__GIVEN RECORDS__
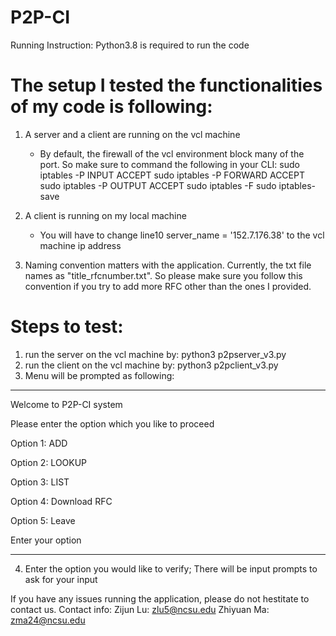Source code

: # P2P-CI
Running Instruction:
Python3.8 is required to run the code

# The setup I tested the functionalities of my code is following:
1. A server and a client are running on the vcl machine
   - By default, the firewall of the vcl environment block many of the port.
     So make sure to command the following in your CLI:
     sudo iptables -P INPUT ACCEPT
     sudo iptables -P FORWARD ACCEPT
     sudo iptables -P OUTPUT ACCEPT
     sudo iptables -F
     sudo iptables-save

2. A client is running on my local machine
   - You will have to change line10 server_name = '152.7.176.38' to the vcl machine ip address
  
3. Naming convention matters with the application. Currently, the txt file names as "title_rfcnumber.txt".
   So please make sure you follow this convention if you try to add more RFC other than the ones I provided.

# Steps to test:
1. run the server on the vcl machine by:
   python3 p2pserver_v3.py
2. run the client on the vcl machine by:
   python3 p2pclient_v3.py
3. Menu will be prompted as following:
********************************************************
Welcome to P2P-CI system

Please enter the option which you like to proceed

Option 1: ADD

Option 2: LOOKUP

Option 3: LIST

Option 4: Download RFC

Option 5: Leave

Enter your option

********************************************************
  
4. Enter the option you would like to verify; There will be input prompts
   to ask for your input

If you have any issues running the application, please do not hestitate to contact
us.
Contact info:
Zijun Lu: zlu5@ncsu.edu
Zhiyuan Ma: zma24@ncsu.edu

__ASSIGNED TASK__
Print exactly the lines above, starting at the line that contains "sudo iptables -P INPUT ACCEPT" and ending with the last line of the records, both included.

__RESPONSE TO THE TASK__
     sudo iptables -P INPUT ACCEPT
     sudo iptables -P FORWARD ACCEPT
     sudo iptables -P OUTPUT ACCEPT
     sudo iptables -F
     sudo iptables-save

2. A client is running on my local machine
   - You will have to change line10 server_name = '152.7.176.38' to the vcl machine ip address
  
3. Naming convention matters with the application. Currently, the txt file names as "title_rfcnumber.txt".
   So please make sure you follow this convention if you try to add more RFC other than the ones I provided.

# Steps to test:
1. run the server on the vcl machine by:
   python3 p2pserver_v3.py
2. run the client on the vcl machine by:
   python3 p2pclient_v3.py
3. Menu will be prompted as following:
********************************************************
Welcome to P2P-CI system

Please enter the option which you like to proceed

Option 1: ADD

Option 2: LOOKUP

Option 3: LIST

Option 4: Download RFC

Option 5: Leave

Enter your option

********************************************************
  
4. Enter the option you would like to verify; There will be input prompts
   to ask for your input

If you have any issues running the application, please do not hestitate to contact
us.
Contact info:
Zijun Lu: zlu5@ncsu.edu
Zhiyuan Ma: zma24@ncsu.edu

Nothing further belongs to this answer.